What the exercise asks: Among the entries below, how many lines include "mathcal"? Give the number alone.

** Supplied data follows **

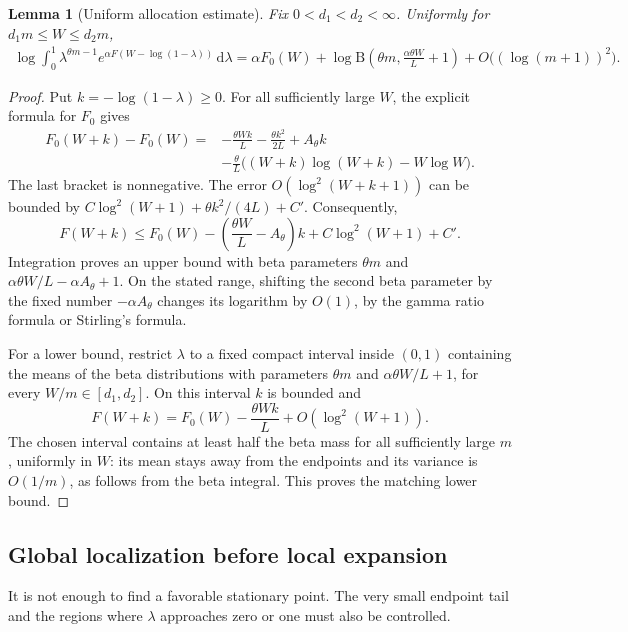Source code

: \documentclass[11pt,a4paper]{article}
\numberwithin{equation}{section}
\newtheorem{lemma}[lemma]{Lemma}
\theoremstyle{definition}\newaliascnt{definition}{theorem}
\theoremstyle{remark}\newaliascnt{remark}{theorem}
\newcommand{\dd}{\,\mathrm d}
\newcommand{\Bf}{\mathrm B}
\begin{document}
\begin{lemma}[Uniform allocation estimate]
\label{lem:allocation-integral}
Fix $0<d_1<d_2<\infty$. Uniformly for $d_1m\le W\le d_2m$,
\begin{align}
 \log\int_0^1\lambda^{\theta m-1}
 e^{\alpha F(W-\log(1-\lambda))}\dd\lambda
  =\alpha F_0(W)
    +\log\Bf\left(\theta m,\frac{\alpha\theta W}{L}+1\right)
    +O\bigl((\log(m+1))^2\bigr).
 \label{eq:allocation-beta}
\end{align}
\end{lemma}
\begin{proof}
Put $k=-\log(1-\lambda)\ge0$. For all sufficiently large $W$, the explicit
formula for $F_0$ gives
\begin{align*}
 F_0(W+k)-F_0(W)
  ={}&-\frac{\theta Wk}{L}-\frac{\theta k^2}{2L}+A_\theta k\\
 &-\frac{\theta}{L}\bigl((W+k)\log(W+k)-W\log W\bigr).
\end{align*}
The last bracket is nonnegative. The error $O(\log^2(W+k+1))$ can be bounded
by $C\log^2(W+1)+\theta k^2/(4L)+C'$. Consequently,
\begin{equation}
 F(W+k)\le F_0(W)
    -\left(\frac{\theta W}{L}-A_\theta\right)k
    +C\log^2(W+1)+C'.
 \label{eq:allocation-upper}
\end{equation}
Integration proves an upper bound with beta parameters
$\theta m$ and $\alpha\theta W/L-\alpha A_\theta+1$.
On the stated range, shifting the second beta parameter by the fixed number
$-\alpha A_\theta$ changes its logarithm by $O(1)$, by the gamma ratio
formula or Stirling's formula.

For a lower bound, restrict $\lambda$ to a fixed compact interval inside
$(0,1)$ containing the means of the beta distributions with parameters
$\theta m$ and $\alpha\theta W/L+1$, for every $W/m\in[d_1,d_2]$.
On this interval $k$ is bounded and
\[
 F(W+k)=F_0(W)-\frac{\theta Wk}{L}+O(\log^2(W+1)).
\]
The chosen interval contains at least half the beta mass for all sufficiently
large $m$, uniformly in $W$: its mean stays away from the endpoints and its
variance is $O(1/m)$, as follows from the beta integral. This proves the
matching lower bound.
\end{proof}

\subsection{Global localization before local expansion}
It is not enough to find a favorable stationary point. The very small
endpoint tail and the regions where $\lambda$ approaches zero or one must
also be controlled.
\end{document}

** End of Supplied data **
** Supplied data follows **

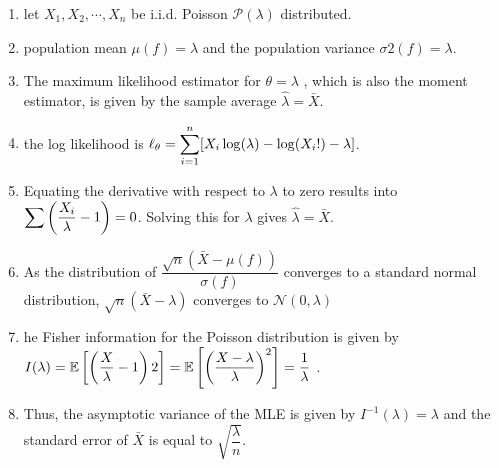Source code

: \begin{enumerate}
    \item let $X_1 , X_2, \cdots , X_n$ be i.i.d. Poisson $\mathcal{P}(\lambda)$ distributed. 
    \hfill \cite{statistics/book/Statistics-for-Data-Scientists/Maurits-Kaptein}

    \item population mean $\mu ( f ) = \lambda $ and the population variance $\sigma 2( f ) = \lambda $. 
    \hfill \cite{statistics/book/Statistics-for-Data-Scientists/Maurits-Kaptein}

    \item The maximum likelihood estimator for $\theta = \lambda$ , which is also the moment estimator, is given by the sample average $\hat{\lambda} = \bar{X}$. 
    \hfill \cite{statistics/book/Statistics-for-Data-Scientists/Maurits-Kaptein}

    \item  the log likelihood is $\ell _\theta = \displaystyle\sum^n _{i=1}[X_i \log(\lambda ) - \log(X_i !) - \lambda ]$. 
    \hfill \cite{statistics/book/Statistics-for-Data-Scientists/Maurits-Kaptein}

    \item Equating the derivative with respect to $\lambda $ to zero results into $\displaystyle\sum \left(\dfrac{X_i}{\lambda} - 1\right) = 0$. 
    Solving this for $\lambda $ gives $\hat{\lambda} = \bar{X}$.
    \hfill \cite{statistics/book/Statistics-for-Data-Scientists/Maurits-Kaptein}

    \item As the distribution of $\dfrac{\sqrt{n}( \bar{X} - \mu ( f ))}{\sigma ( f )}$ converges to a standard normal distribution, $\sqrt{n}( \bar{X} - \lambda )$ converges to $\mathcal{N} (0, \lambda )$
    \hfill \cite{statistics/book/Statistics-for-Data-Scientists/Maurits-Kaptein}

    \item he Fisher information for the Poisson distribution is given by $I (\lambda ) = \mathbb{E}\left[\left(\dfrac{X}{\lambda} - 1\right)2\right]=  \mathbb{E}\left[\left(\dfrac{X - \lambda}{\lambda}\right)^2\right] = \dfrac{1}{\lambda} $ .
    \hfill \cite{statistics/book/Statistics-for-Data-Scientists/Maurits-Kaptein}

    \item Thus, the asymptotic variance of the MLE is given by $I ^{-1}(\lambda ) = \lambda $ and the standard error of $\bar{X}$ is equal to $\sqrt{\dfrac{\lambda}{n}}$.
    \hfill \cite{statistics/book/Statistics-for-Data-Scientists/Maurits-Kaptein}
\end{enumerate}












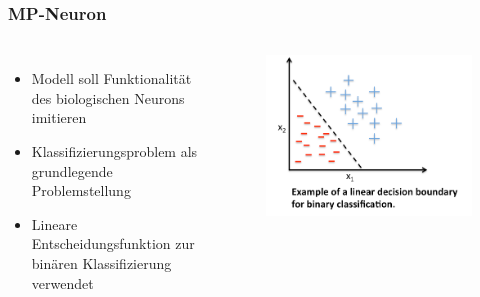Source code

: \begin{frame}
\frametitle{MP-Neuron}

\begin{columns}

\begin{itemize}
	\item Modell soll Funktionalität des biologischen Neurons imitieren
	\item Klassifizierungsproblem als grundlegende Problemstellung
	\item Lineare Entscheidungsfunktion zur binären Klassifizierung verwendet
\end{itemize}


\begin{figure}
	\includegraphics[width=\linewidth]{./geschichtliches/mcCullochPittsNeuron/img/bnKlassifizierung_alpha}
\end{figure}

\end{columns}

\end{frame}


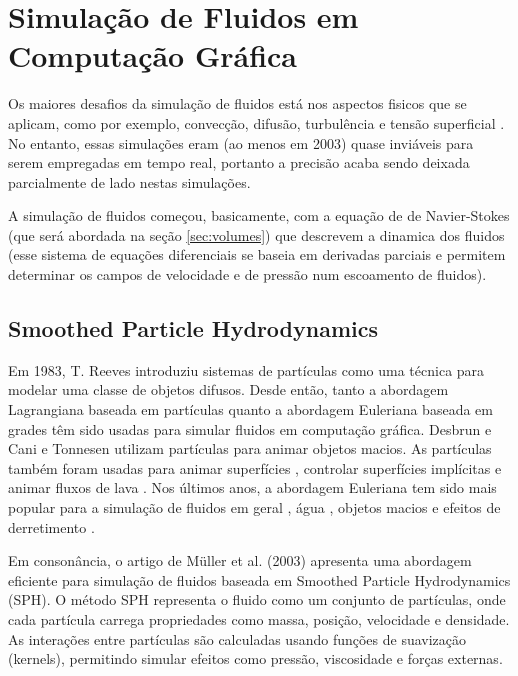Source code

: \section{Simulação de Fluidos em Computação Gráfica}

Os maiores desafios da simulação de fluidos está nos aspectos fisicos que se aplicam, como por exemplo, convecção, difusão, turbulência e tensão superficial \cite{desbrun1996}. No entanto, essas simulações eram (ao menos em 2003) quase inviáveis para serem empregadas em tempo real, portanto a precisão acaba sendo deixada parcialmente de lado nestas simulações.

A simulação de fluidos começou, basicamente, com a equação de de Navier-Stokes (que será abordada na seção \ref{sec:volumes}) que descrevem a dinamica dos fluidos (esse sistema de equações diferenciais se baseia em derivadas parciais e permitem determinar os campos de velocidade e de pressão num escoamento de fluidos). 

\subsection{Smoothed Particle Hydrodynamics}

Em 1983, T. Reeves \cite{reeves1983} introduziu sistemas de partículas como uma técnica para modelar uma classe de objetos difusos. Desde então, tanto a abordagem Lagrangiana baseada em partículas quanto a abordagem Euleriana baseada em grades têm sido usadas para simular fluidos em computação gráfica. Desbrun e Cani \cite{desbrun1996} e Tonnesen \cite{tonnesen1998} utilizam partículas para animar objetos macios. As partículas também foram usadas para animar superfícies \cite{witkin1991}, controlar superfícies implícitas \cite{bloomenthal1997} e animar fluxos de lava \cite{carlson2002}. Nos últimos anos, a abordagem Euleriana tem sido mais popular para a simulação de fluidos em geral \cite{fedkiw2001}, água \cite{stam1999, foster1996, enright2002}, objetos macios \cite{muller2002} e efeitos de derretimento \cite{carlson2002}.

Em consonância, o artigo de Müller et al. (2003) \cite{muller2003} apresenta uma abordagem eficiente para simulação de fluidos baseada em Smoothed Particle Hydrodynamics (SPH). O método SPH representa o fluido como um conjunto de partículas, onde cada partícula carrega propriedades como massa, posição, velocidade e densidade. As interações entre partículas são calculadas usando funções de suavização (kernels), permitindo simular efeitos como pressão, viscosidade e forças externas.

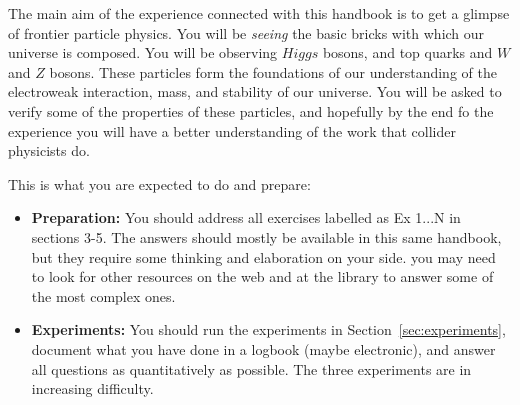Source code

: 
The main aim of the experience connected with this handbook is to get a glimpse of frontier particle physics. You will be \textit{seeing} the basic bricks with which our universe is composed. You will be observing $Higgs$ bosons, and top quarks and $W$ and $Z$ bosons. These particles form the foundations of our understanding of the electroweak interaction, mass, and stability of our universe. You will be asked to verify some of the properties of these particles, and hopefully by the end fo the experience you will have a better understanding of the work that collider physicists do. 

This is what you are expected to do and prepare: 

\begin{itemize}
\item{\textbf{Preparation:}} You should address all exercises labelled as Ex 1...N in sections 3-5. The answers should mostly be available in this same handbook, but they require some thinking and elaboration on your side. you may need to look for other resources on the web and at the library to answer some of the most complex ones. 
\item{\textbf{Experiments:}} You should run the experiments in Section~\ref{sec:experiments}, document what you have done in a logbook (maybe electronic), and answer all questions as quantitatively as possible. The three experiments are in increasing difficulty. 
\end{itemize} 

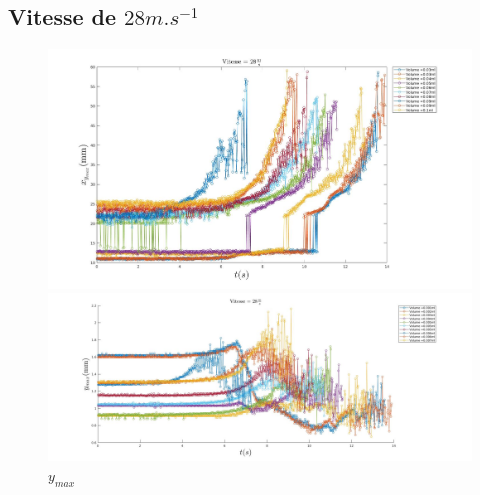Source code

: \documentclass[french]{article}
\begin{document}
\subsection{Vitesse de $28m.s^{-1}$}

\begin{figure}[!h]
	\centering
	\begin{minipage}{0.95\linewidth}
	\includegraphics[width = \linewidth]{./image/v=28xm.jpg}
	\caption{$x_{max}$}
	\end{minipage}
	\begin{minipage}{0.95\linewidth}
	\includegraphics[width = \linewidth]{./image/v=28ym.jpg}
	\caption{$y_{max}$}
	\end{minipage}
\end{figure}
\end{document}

** End of Supplied data **
** Supplied data follows **

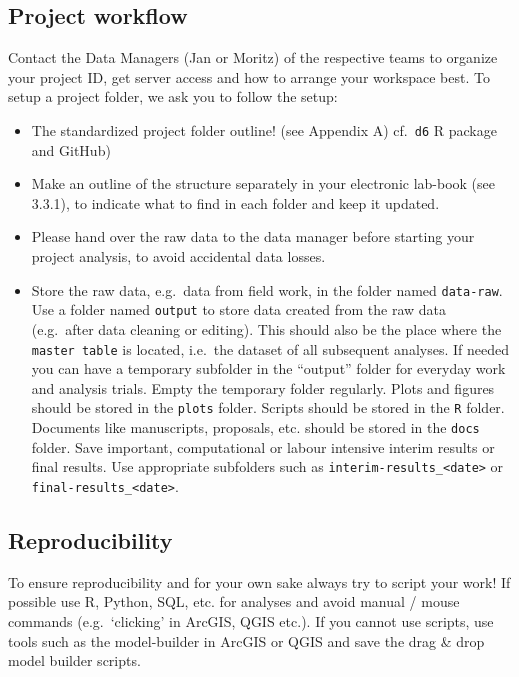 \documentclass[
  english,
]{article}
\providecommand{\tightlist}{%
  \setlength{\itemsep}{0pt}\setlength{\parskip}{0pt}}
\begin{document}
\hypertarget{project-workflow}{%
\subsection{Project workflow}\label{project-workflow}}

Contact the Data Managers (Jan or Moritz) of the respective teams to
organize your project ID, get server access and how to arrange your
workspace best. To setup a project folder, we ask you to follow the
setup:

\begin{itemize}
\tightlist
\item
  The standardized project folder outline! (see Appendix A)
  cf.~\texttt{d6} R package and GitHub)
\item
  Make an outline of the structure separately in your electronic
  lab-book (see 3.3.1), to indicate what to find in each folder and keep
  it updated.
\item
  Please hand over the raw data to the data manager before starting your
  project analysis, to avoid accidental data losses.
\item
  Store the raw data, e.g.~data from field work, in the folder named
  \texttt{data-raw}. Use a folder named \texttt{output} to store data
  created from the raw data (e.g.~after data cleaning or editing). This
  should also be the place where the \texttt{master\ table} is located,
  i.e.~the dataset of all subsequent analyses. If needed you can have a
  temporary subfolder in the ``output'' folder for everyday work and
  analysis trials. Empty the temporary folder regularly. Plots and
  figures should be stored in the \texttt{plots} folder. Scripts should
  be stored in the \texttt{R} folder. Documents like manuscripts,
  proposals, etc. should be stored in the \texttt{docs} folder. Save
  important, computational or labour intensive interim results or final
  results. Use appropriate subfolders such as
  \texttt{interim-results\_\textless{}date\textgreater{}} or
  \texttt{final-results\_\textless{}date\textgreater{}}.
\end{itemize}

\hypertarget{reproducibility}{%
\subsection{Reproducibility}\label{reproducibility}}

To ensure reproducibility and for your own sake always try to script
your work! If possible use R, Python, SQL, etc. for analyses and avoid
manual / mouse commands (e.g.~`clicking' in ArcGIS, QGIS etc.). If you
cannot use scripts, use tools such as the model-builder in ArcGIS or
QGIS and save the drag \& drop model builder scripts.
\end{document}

** End of Supplied data **

Problem solution: 2